# amount of flourite



## Lifer374 (Dec 5, 2003)

Hey guys.
How many bags of Flourite am I going to need to purchase for a 48 x 18?


----------



## Plowboy (Apr 9, 2008)

Seachem Flourite Calculator. Scroll to the bottom of the page.

I did a bit of googling to see about how many cubic feet of substrate were in each bag, and then I found that link on their website completely by accident. That's kind of a handy deal.


----------



## Wide_Eyed_Wanderer (Aug 22, 2006)

Hey I set-up a 75 this week and I used 5 bags of fluorite black (15lbs each) and I have an 1.5 inch depth. If you just want the bottom covered 3 bags will do though.


----------



## Lifer374 (Dec 5, 2003)

Planning on going with 5. Thank you. 
The store advised me to get 6, but this is not a cheap gravel so 5's going to have to work.

On another note. With the link Plowboy provided I noticed that the different colors of flourite have different "nutritional value" Check it out. 
Mainly Potassium.
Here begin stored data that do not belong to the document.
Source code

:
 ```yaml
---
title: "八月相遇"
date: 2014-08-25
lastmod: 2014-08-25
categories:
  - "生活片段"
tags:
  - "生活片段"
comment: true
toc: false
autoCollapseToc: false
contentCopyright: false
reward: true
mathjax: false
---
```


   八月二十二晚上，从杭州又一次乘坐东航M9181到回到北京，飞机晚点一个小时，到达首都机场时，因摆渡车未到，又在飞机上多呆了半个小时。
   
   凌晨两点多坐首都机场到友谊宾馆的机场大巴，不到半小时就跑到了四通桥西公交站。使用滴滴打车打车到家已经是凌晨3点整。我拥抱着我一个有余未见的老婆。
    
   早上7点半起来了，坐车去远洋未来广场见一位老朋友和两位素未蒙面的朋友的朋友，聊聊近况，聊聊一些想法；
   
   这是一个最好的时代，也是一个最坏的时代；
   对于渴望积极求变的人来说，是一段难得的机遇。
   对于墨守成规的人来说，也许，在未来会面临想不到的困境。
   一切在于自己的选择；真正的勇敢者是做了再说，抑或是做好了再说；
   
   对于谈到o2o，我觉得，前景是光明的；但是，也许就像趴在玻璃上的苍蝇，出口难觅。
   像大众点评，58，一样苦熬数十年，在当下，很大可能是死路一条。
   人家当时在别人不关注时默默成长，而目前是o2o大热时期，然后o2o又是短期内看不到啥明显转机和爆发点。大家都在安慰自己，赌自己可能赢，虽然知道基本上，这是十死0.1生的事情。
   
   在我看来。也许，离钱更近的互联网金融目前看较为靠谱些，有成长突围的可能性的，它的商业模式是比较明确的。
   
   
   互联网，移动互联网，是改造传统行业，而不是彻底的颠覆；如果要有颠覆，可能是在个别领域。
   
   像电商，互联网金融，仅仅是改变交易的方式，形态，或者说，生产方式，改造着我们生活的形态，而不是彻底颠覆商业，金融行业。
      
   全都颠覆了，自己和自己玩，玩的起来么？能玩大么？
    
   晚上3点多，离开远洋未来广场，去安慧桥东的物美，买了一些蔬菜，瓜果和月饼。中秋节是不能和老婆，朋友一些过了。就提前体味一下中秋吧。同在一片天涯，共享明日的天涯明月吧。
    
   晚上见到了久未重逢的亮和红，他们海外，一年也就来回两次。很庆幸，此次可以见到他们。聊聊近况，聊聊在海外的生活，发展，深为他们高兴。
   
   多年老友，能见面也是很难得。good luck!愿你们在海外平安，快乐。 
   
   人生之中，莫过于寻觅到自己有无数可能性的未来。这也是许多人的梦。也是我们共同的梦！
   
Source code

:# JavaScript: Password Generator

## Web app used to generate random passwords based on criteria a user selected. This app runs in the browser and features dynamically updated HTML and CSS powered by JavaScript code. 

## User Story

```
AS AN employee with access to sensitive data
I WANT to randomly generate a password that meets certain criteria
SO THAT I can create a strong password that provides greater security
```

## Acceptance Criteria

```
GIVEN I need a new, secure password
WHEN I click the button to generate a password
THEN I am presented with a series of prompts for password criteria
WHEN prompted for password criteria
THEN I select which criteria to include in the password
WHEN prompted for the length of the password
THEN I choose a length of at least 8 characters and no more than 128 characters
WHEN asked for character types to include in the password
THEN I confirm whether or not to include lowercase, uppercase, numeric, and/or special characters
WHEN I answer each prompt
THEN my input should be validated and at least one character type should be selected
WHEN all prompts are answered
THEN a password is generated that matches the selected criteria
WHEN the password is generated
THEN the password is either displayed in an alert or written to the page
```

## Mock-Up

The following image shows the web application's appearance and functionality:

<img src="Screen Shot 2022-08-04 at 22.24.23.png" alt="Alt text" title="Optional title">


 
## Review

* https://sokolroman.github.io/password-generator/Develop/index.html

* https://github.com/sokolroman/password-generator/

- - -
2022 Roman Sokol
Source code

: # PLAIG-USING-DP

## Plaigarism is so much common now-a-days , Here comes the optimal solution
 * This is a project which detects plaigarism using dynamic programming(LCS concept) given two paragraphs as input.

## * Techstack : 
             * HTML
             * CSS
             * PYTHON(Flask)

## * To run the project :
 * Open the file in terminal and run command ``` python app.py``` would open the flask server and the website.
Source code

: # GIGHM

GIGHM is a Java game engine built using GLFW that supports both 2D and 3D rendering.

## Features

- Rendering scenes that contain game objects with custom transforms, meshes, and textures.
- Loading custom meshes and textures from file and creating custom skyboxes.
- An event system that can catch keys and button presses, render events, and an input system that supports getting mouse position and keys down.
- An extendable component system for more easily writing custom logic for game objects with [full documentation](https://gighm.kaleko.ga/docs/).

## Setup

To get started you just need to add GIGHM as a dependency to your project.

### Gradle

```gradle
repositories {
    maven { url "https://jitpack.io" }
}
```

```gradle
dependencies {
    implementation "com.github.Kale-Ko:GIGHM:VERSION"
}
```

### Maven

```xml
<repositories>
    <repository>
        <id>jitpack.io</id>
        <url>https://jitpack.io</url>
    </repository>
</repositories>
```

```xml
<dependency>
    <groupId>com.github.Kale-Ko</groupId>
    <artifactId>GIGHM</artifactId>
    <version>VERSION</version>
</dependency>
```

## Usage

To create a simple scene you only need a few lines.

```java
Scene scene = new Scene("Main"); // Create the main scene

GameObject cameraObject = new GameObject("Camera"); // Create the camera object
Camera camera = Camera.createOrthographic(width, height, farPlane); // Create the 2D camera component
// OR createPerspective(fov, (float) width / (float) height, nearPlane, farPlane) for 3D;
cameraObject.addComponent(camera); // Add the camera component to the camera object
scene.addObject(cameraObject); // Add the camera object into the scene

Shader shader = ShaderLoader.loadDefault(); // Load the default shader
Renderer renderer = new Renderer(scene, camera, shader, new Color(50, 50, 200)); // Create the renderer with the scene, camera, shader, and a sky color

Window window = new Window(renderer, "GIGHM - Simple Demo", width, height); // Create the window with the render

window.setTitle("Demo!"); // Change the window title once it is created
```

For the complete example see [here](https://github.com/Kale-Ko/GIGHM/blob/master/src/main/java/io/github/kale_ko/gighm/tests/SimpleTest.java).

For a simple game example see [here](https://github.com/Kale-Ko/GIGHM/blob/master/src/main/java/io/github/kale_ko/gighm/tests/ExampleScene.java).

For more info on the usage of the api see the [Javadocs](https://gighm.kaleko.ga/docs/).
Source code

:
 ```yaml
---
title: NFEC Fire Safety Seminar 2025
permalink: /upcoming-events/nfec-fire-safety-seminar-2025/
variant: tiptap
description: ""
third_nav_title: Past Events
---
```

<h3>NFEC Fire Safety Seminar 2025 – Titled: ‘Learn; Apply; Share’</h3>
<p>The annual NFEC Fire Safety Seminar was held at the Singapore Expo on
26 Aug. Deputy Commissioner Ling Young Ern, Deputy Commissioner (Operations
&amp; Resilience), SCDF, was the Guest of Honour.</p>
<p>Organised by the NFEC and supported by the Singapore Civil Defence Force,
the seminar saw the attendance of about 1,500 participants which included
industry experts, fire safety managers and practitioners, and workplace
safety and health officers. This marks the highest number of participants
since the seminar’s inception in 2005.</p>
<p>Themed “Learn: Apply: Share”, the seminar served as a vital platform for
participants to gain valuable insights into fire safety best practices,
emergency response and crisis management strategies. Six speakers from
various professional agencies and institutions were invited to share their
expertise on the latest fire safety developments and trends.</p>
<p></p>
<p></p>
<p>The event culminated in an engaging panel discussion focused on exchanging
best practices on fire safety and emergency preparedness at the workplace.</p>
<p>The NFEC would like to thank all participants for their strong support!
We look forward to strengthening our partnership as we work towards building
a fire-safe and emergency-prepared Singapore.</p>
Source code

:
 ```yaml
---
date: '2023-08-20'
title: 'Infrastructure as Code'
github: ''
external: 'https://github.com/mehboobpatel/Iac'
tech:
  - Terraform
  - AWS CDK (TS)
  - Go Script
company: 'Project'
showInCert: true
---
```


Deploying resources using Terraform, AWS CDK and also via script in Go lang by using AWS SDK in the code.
Way higher in regular flourite then flourite dark which is what I'm planning on going with. 
Is this something that I should look into? Or not bother with because I'll be dosing ferts anyway?

Thanks again


----------



## Piranha Guru (Nov 24, 2005)

Tango374 said:


> Planning on going with 5. Thank you.
> The store advised me to get 6, but this is not a cheap gravel so 5's going to have to work.
> 
> On another note. With the link Plowboy provided I noticed that the different colors of flourite have different "nutritional value" Check it out.
> ...


I wouldn't worry about it. I'd be more worried about only having a 1.5" depth. The majority of my planted tanks have at least a 2", but closer to a 3" depth of substrate...particularly in my 75g tanks. What are you planning on growing?


----------



## Lifer374 (Dec 5, 2003)

Piranha TeAcH said:


> I wouldn't worry about it. I'd be more worried about only having a 1.5" depth. The majority of my planted tanks have at least a 2", but closer to a 3" depth of substrate...particularly in my 75g tanks. What are you planning on growing?


Yep. I've been pondering that depth as well. 2" is what I'm actually shooting for so I will be purchasing a sixth bag now. Just kind of decided that earlier. 
I was thinking about going with 4 bags of "dark" and 2 bags of regular but...screw it. I'm making an issue out of something that isn't really an issue. Especially if I'm dosing ferts anyway.

I have no idea, as of now, what I'll be growing. 
I'm having good luck with a single sword, some spiralis crypts, and wendtii crypts. Not so good luck with my narrow leaf chain swords. 
I just started a dry fert schedule and have seen some improvement. But I just started it 2 weeks ago. Need some more time.


----------



## Piranha Guru (Nov 24, 2005)

Tango374 said:


> I wouldn't worry about it. I'd be more worried about only having a 1.5" depth. The majority of my planted tanks have at least a 2", but closer to a 3" depth of substrate...particularly in my 75g tanks. What are you planning on growing?


Yep. I've been pondering that depth as well. 2" is what I'm actually shooting for so I will be purchasing a sixth bag now. Just kind of decided that earlier. 
I was thinking about going with 4 bags of "dark" and 2 bags of regular but...screw it. I'm making an issue out of something that isn't really an issue. Especially if I'm dosing ferts anyway.

I have no idea, as of now, what I'll be growing. 
I'm having good luck with a single sword, some spiralis crypts, and wendtii crypts. Not so good luck with my narrow leaf chain swords. 
I just started a dry fert schedule and have seen some improvement. But I just started it 2 weeks ago. Need some more time.
[/quote]

What's your lighting? The chain swords need a bit more light to get going and do enjoy ferts!


----------



## Lifer374 (Dec 5, 2003)

^
http://www.catalinaaquarium.com/product_in...roducts_id=1638

Ended up going with one of those with two 6,500k bulbs and one 10,000k bulb. However for the time being I'm only running two bulbs. 
I'm starting to wish I would of purchased the four bulb kit for down the road, if I ever decide to inject CO2 but live and learn.


----------



## jamesw (Jan 28, 2009)

Assuming your tank is 75Gallons, then your WattsPerGallon (wpg) is 2.16, and because you are using t5 lighting i would recommend that you inject c02, because if you are buying everything else i.e. flourite, ferts etc. then you should get c02, because if a plant is not getting enough of any 1 needed nutrient then there growth and health will be effected. You can set a c02 system up cheap, by using fire extinguishers!

EDIT: Shizzle, i just noticed that you said you are only using 2 bulbs, MY BAD!


----------



## Piranha Guru (Nov 24, 2005)

I have no problem growing E. tennelus micro with 108w of t-5 in my 75g. It is probably just the substrate.


----------



## Lifer374 (Dec 5, 2003)

Well, today I got the last two bags making a total of 6 bags in all. My plan was to knock it out tonight but thats not going to happen...I'm not feeling it tonight. I don't know when it will happen to be honest. Kind of alot of work and right now I'm pretty lazy.


----------



## Ja'eh (Jan 8, 2007)

Is there a certain point where you can put too much florite where it will mess up water perams?


----------